By Diane Glidewell
The Butts County Board of Education held an open forum for employees of the Butts County school system on Monday, May 17, at the Rufus Adams Auditorium. Roughly 75 to 100 individuals were in attendance, a much smaller group than had attended the earlier budget work session held at the auditorium on April 19, which was geared toward the general public.
Over the last two weeks, Superintendent Lynda White has reportedly met with employees at each school to explain the budget numbers, answer questions, and hear concerns. Butts County School Board Chairman Ernest Battle began Monday's session by stating that those who wished to address the board with public comments would be limited to three minutes.
"We welcome you here tonight as team members. This is a first. We've never had this much of a shortfall," said Battle. "We believe in transparency. We're open to new ideas."
Eight individuals chose to address the board. The first was Lane Woodward, Jackson High School agriculture teacher, who asked that the board not forget students who need the activities offered before and after school, and often gain as much, or more, from the competitions and other opportunities as they do from the classroom.
School system employees, Dede Rowland, Jay Ellis and Carol Cabral, asked the board to reconsider the option of a four-day school week, with extended hours, as a cost-cutting measure. The board had voted to remove this suggestion from consideration at its April 29 budget work session. Rowland and Cabral both said they had talked with day care providers and teachers who said they would step up to fill the need for childcare on the fifth day of the week.
In association with prior discussion of cutting supplements from the budget, Ellis, the 2008 Butts County Teacher of the Year, who teaches at Jackson Elementary School, asked who now receives supplements. White explained that there are two kinds of supplements, local schedules assigned to teachers and supplements based on additional athletic and academic responsibilities. She stated that these supplements are used in computing the average daily salary which determines how much pay is deducted for each furlough day. She did not expound on any proposals to cut supplements.
Shana Chaney and Melissa Spain spoke of how they have made a practice of purchasing supplies for their classrooms, and for individual students who do not have what they need. They appealed to the Board of Education members not to cut the supplies and teacher salaries at the same time.
"I try to give my students whatever they need to be successful. Many bring nothing," said Spain. "We do it because we love our job and our children. But there is a breaking point."
Cabral and Rowland both spoke of how the school budget is a community issue and of how the entire Butts County community should be involved in finding solutions.

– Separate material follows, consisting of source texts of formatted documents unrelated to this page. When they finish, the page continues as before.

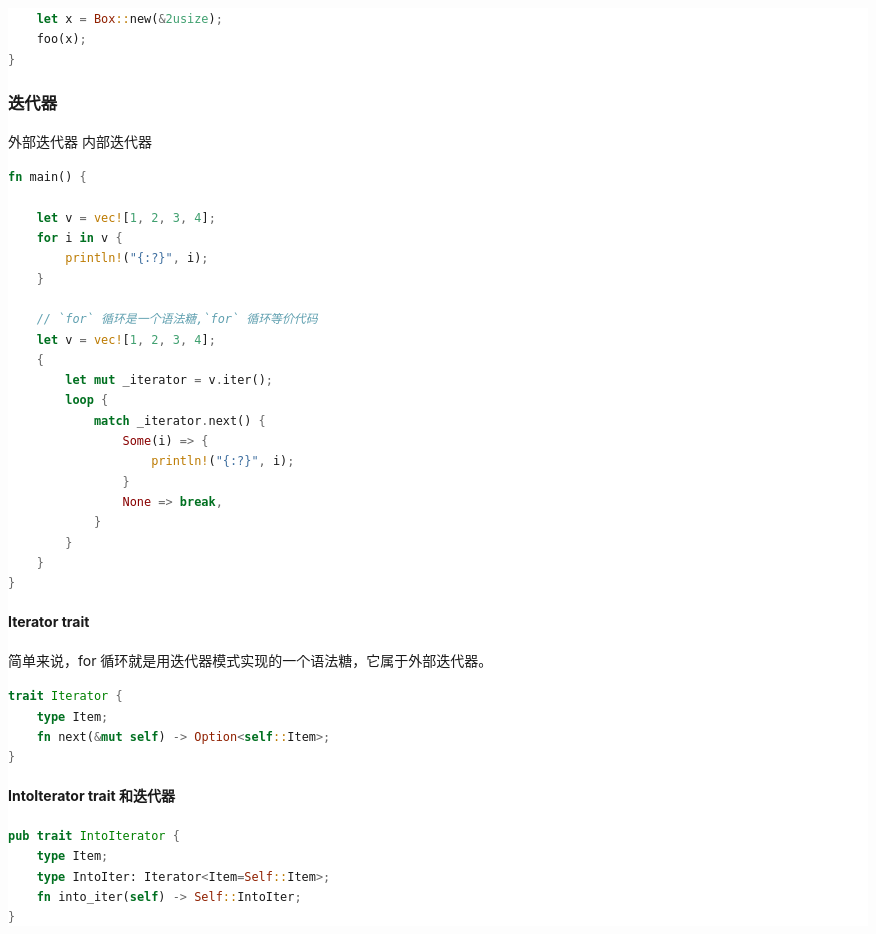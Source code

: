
 ```rust
    let x = Box::new(&2usize);
    foo(x);
}

```

### 迭代器

外部迭代器
内部迭代器

```rust
fn main() {

    let v = vec![1, 2, 3, 4];
    for i in v {
        println!("{:?}", i);
    }

    // `for` 循环是一个语法糖,`for` 循环等价代码
    let v = vec![1, 2, 3, 4];
    {
        let mut _iterator = v.iter();
        loop {
            match _iterator.next() {
                Some(i) => {
                    println!("{:?}", i);
                }
                None => break,
            }
        }
    }
}

```

#### Iterator trait

简单来说，for 循环就是用迭代器模式实现的一个语法糖，它属于外部迭代器。

```rust
trait Iterator {
    type Item;
    fn next(&mut self) -> Option<self::Item>;    
}
```

#### IntoIterator trait 和迭代器

```rust
pub trait IntoIterator {
    type Item;
    type IntoIter: Iterator<Item=Self::Item>;
    fn into_iter(self) -> Self::IntoIter;
}
```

"Thanks to everyone for coming out," said Board Member Linda Godin, at the close of the public comment period. "If you don't tell us, we don't know."
"We have lost more than $6 million in funds from the state," said Battle. "What choice do we have but to raise our millage?"
The board then moved from public comment to other business.
White presented a contract with West Georgia Workforce Development Corporation to provide a youth work crew to the school system from June 1 to July 31, and the board approved it unanimously. West Georgia Workforce Development will pay the full minimum wage salaries and also provide the worker's compensation insurance required.
The workers will be 18 to 21 years old and will be under the supervision of the maintenance department. They will be moving Rainbow Center Pre-kindergarten from its North Mulberry facility to Daughtry Elementary School, relocating certain records to the Central Office, and will also help move furnishings from North Mulberry Academy.
The summer school schedule has been revised so that there will be no classes on Fridays at any of the schools. The savings will be approximately $35,000.
Another change was proposed in the school system's transportation plan. Under the proposal, buses would transport all students, kindergarten through 12th-grade, together, rather than kindergarten through fifth-grade and sixth- through 12th-grade on separate buses as they have for the past few years.
All bus drivers would return to a four-hour day. The plan would include three additional drivers and five monitors but no additional buses. A seating system for students on buses would be put in place, and monitors would move from route to route. The change was estimated to save $200,000 per year. The plan was proposed but died for lack of a second to the motion. The board then voted to table the motion and reconsider it later.